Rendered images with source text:
-*-*-
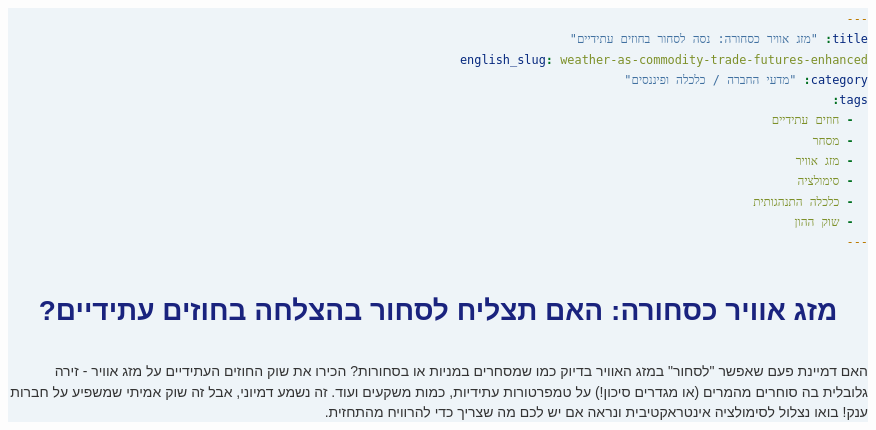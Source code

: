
 ```yaml
---
title: "מזג אוויר כסחורה: נסה לסחור בחוזים עתידיים"
english_slug: weather-as-commodity-trade-futures-enhanced
category: "מדעי החברה / כלכלה ופיננסים"
tags:
  - חוזים עתידיים
  - מסחר
  - מזג אוויר
  - סימולציה
  - כלכלה התנהגותית
  - שוק ההון
---
```

# מזג אוויר כסחורה: האם תצליח לסחור בהצלחה בחוזים עתידיים?

האם דמיינת פעם שאפשר "לסחור" במזג האוויר בדיוק כמו שמסחרים במניות או בסחורות? הכירו את שוק החוזים העתידיים על מזג אוויר - זירה גלובלית בה סוחרים מהמרים (או מגדרים סיכון!) על טמפרטורות עתידיות, כמות משקעים ועוד. זה נשמע דמיוני, אבל זה שוק אמיתי שמשפיע על חברות ענק! בואו נצלול לסימולציה אינטראקטיבית ונראה אם יש לכם מה שצריך כדי להרוויח מהתחזית.

<style>
/* Enhanced General Styles */
body {
    background-color: #eef4f8; /* Light background */
    margin: 0;
    padding: 20px;
    direction: rtl;
    font-family: 'Arial', sans-serif; /* Use a common, clean font */
    color: #333;
}

#app, #explanation {
    max-width: 750px; /* Slightly wider */
    margin: 20px auto;
    padding: 25px; /* More padding */
    border: none; /* Remove default border */
    border-radius: 12px; /* More rounded corners */
    background-color: #ffffff; /* White background for content boxes */
    box-shadow: 0 6px 15px rgba(0, 0, 0, 0.1); /* Subtle shadow */
    overflow: hidden; /* Clear floats */
}

/* Headings */
h1 {
    color: #1a237e; /* Deep blue */
    text-align: center;
    margin-bottom: 30px;
}

#app h2, #explanation h2 {
    text-align: center;
    color: #303f9f; /* Slightly lighter blue */
    margin-top: 0;
    margin-bottom: 25px;
    font-size: 1.8em;
    position: relative; /* For underline effect */
    padding-bottom: 10px;
}
#app h2::after, #explanation h2::after {
    content: '';
    position: absolute;
    bottom: 0;
    left: 50%;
-*-*-
▸ **What this task involves**
Go through the entries above and count the lines containing the string "bottom". Give only that number.

▸ **Worked solution**
4